UNA QUESTIONE STRATEGICA
La ragione di questa vasta campagna di sensibilizzazione, ha spiegato l’amministrazione Usa, non nasce però solo da timori tecnici. La convinzione di Washington è che i colossi cinesi della tecnologia possano potenzialmente trasformarsi in veicoli di spionaggio a beneficio di Pechino, in virtù soprattutto di una Legge sull’intelligence che obbliga le aziende della Repubblica Popolare a collaborare con la madrepatria. Ma le preoccupazioni americane sono addirittura più estese. La rete ultraveloce 5G, hanno spiegato i funzionari americani, comporterà un cambiamento davvero significativo rispetto a quello che si è visto sinora. In primo luogo si connetterà a una moltitudine di dispositivi Iot. Tutto, dalla telemedicina alle reti di trasporto passando per veicoli e poli produttivi, si appoggerà a questa rete, la cui velocità supererà in prospettiva di oltre 100 volte quella che presenta attualmente nelle reti 4G. Ragion per cui, dal punto di vista degli Stati Uniti, sarebbe sconsiderato lasciare la possibilità a un Paese ritenuto non amico, come la Cina, la possibilità di interrompere il funzionamento di infrastrutture critiche e l’erogazione di servizi essenziali.
LA DECISIONE DI LONDRA
Sebbene la decisione sul consentire o meno a Huawei di partecipare alla implementazione del 5G di Londra non sia stata ancora ufficialmente presa, a preoccupare Washington ci sono però le indiscrezioni finora trapelate con grande clamore ed effetti a catena anche nella composizione della compagine al governo. Il primo maggio la May ha licenziato in tronco il segretario alla Difesa Gavin Williamson, accusato di aver confidato al Telegraph l’esito di una riunione del Consiglio di Sicurezza Nazionale britannico durante la quale la premier avrebbe ignorato le obiezioni di alcuni consiglieri, compreso l’ex ministro, sull’opportunità di consentire una partecipazione del colosso cinese nelle nuove reti (frutto, evidenziano alcuni addetti ai lavori, soprattutto della volontà di Londra di lasciare quante più porte aperte possibili prima dell’uscita dall’Unione europea).
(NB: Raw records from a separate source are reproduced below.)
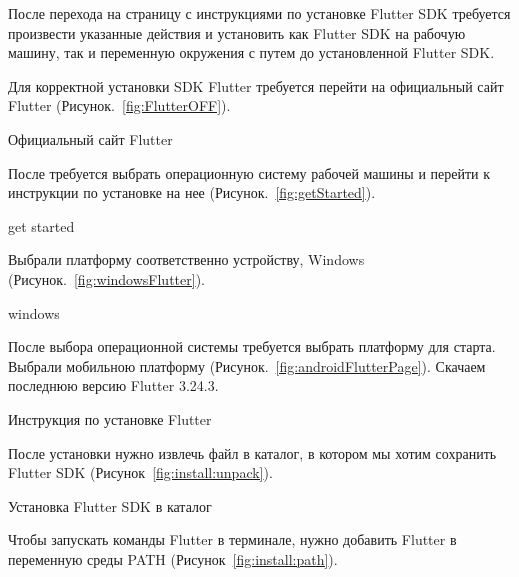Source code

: После перехода на страницу с инструкциями по установке Flutter SDK требуется произвести
указанные действия и установить как Flutter SDK на рабочую машину, так и переменную окружения
с путем до установленной Flutter SDK.

Для корректной установки SDK Flutter требуется перейти
на официальный сайт Flutter (Рисунок.~\ref{fig:FlutterOFF}).

\begin{image}
	\caption{Официальный сайт Flutter}
	\label{fig:FlutterOFF}
\end{image}


\clearpage

После требуется выбрать операционную систему рабочей машины
и перейти к инструкции по установке на нее (Рисунок.~\ref{fig:getStarted}).

\begin{image}
	\caption{get started}
	\label{fig:getStarted}
\end{image}


Выбрали платформу соответственно устройству, Windows (Рисунок.~\ref{fig:windowsFlutter}).

\begin{image}
	\caption{windows}
	\label{fig:windowsFlutter}
\end{image}

\clearpage

После выбора операционной системы требуется выбрать платформу для старта.
Выбрали мобильною платформу (Рисунок.~\ref{fig:androidFlutterPage}).
Скачаем последнюю версию Flutter 3.24.3.

\begin{image}
	\caption{Инструкция по установке Flutter}
	\label{fig:androidFlutterPage}
\end{image}


После установки нужно извлечь файл в каталог,
в котором мы хотим сохранить Flutter SDK (Рисунок~\ref{fig:install:unpack}).

\begin{image}
	\caption{Установка Flutter SDK в каталог}
	\label{fig:install:unpack}
\end{image}

\clearpage

Чтобы запускать команды Flutter в терминале,
нужно добавить Flutter в переменную среды PATH
(Рисунок~\ref{fig:install:path}).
Ad aumentare il fronte del no al 5G made in Cina nel Regno Unito c’è la recente segnalazione di alcune presunte falle riscontrate oltremanica (e non solo) – secondo documenti ottenuti da Bloomberg – nelle apparecchiature della compagnia cinese. Ma anche le notizie, emerso sulla stampa britannica, che mesi mesi addietro Washington avesse comunicato a Londra, e agli altri Paesi che compongono i ‘Cinque occhi’, l’esistenza di un supposto finanziamento dell’intelligence di Pechino alla telco cinese, nonché di dubbi circa la vera proprietà dell’azienda, che invece continua a dichiararsi privata.